Material for the task:
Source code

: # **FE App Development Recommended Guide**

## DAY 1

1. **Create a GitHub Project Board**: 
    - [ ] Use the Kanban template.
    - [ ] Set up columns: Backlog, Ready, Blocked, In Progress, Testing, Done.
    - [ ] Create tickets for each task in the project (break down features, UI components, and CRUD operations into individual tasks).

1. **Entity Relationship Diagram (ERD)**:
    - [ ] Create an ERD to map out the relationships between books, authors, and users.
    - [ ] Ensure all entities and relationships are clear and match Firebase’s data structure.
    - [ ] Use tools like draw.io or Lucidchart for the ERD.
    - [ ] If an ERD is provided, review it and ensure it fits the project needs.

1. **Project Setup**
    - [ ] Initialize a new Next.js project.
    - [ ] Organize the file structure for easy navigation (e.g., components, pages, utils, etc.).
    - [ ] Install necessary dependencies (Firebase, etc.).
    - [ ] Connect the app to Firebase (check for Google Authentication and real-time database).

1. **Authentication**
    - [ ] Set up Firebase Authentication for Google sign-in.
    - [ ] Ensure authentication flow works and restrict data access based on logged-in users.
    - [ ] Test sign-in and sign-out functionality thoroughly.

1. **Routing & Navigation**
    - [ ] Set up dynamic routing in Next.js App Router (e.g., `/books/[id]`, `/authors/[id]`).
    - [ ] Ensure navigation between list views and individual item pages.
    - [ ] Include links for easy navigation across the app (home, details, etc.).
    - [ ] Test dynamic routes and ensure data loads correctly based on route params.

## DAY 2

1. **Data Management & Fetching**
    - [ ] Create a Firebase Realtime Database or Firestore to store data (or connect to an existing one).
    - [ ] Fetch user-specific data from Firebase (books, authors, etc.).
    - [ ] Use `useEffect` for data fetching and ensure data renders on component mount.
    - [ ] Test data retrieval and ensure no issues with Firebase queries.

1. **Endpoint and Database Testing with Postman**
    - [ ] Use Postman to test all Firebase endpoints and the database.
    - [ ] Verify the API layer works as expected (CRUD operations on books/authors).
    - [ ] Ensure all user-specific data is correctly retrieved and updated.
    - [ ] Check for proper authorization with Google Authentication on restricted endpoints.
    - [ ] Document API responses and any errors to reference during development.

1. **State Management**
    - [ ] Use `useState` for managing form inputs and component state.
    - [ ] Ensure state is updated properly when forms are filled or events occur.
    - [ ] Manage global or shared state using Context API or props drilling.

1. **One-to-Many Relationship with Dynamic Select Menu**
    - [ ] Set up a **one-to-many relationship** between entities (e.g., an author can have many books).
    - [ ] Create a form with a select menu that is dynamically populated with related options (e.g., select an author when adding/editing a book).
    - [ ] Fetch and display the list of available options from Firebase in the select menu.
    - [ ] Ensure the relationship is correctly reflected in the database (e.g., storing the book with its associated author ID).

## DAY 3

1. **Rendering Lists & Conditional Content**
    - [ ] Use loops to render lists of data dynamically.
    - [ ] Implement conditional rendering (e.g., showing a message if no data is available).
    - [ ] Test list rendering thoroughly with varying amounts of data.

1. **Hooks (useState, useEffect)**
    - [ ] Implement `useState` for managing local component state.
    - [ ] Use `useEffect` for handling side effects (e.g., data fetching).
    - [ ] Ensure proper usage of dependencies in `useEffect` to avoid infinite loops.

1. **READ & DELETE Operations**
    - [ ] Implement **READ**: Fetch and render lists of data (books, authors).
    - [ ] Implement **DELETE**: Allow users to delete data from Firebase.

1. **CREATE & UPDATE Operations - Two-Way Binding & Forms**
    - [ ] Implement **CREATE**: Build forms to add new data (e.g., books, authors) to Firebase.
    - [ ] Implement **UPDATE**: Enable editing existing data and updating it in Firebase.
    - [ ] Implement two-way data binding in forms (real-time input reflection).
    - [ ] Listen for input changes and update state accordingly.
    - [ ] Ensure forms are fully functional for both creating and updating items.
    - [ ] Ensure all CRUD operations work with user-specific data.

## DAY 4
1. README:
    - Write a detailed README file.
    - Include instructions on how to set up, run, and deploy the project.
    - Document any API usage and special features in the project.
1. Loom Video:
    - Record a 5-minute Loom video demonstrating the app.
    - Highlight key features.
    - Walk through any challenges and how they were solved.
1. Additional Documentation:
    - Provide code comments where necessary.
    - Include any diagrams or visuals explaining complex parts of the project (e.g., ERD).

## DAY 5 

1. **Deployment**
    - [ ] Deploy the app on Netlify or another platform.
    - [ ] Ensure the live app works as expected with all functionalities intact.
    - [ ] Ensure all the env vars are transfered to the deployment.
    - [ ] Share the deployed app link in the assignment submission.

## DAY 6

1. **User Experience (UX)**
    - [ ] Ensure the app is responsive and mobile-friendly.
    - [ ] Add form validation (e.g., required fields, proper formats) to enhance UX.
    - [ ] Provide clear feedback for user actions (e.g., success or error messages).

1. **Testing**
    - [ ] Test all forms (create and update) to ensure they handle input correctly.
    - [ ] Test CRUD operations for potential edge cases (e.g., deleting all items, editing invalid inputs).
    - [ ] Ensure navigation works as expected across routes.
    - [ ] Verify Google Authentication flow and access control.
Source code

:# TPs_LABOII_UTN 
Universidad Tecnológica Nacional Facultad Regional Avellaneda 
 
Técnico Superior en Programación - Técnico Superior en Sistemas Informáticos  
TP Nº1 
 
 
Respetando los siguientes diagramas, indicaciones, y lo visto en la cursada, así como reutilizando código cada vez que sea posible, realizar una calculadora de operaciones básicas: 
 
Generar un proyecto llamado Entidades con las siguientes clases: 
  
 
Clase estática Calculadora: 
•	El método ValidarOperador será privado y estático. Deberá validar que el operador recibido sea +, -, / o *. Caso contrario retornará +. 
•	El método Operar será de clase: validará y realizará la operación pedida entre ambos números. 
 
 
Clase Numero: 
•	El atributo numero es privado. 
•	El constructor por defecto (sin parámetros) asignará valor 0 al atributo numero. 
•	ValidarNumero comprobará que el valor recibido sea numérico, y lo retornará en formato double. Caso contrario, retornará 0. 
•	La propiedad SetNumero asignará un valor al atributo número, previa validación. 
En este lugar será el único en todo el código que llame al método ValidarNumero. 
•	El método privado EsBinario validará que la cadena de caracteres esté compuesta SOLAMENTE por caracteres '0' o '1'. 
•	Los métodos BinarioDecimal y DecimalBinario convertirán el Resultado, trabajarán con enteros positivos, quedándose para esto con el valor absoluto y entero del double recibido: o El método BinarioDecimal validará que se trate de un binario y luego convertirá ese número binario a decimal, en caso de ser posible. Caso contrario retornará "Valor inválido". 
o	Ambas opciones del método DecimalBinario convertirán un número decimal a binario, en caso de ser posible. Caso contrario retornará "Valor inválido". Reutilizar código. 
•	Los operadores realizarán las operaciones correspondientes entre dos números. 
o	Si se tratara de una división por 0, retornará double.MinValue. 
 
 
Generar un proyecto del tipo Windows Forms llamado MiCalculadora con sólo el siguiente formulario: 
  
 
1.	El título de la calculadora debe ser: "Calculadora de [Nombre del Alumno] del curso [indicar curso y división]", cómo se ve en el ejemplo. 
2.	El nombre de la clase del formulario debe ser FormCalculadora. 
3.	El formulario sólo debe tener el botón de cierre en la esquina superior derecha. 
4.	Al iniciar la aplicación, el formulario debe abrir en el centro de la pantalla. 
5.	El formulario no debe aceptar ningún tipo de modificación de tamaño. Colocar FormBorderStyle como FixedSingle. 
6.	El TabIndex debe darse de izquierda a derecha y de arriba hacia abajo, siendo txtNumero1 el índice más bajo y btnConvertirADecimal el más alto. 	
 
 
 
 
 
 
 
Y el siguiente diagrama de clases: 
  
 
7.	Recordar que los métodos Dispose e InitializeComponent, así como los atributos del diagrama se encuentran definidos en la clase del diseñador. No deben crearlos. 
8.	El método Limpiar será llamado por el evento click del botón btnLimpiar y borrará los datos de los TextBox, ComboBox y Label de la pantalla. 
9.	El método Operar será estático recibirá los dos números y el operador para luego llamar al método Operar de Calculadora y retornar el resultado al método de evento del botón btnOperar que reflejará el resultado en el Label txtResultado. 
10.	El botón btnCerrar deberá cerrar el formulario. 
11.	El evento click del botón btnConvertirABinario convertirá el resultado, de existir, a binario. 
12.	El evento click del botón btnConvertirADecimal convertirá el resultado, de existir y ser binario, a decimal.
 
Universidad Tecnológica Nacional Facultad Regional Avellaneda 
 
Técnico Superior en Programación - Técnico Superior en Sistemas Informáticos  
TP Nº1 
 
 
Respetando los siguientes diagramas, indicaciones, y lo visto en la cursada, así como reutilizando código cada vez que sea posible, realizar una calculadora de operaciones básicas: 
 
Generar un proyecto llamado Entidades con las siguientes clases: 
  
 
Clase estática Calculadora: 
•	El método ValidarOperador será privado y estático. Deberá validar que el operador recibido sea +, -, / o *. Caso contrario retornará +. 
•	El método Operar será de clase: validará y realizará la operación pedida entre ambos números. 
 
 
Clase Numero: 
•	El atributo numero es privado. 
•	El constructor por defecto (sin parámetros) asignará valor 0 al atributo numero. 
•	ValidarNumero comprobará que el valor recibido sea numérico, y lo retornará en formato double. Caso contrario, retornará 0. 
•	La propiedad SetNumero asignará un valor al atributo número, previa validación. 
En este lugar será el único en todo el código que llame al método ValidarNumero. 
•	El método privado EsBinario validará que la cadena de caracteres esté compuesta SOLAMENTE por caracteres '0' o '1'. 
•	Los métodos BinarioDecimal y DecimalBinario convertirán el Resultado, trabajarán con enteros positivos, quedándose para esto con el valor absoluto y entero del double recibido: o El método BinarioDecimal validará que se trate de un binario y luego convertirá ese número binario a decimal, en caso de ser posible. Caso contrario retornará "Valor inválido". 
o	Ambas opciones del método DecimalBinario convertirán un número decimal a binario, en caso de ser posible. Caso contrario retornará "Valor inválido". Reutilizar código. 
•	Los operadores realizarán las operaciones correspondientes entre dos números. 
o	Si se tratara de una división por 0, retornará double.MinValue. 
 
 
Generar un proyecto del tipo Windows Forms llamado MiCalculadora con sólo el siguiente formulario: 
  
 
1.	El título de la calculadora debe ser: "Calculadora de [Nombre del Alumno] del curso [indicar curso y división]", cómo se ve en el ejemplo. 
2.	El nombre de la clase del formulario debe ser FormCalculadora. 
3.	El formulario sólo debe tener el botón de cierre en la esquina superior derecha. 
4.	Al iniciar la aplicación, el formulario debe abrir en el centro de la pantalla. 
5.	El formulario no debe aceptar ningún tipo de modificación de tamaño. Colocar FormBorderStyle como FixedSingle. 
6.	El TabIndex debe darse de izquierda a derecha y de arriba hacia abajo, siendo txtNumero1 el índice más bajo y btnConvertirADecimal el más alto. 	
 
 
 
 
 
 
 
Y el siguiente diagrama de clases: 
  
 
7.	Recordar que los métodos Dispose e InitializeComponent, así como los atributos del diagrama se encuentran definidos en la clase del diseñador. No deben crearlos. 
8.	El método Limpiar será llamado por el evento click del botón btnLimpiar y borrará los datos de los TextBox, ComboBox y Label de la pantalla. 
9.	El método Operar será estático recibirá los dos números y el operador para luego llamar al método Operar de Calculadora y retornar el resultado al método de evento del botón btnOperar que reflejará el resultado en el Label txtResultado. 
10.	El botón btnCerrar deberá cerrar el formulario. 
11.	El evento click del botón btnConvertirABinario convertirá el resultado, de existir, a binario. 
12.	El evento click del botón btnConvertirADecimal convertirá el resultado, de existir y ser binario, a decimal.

What is required: All lines in the data above from the one with "- [ ] Implement conditional" through the one with "- [ ] Implement **DELETE**: Allow" must be repeated exactly, and no others.

Result:
    - [ ] Implement conditional rendering (e.g., showing a message if no data is available).
    - [ ] Test list rendering thoroughly with varying amounts of data.

1. **Hooks (useState, useEffect)**
    - [ ] Implement `useState` for managing local component state.
    - [ ] Use `useEffect` for handling side effects (e.g., data fetching).
    - [ ] Ensure proper usage of dependencies in `useEffect` to avoid infinite loops.

1. **READ & DELETE Operations**
    - [ ] Implement **READ**: Fetch and render lists of data (books, authors).
    - [ ] Implement **DELETE**: Allow users to delete data from Firebase.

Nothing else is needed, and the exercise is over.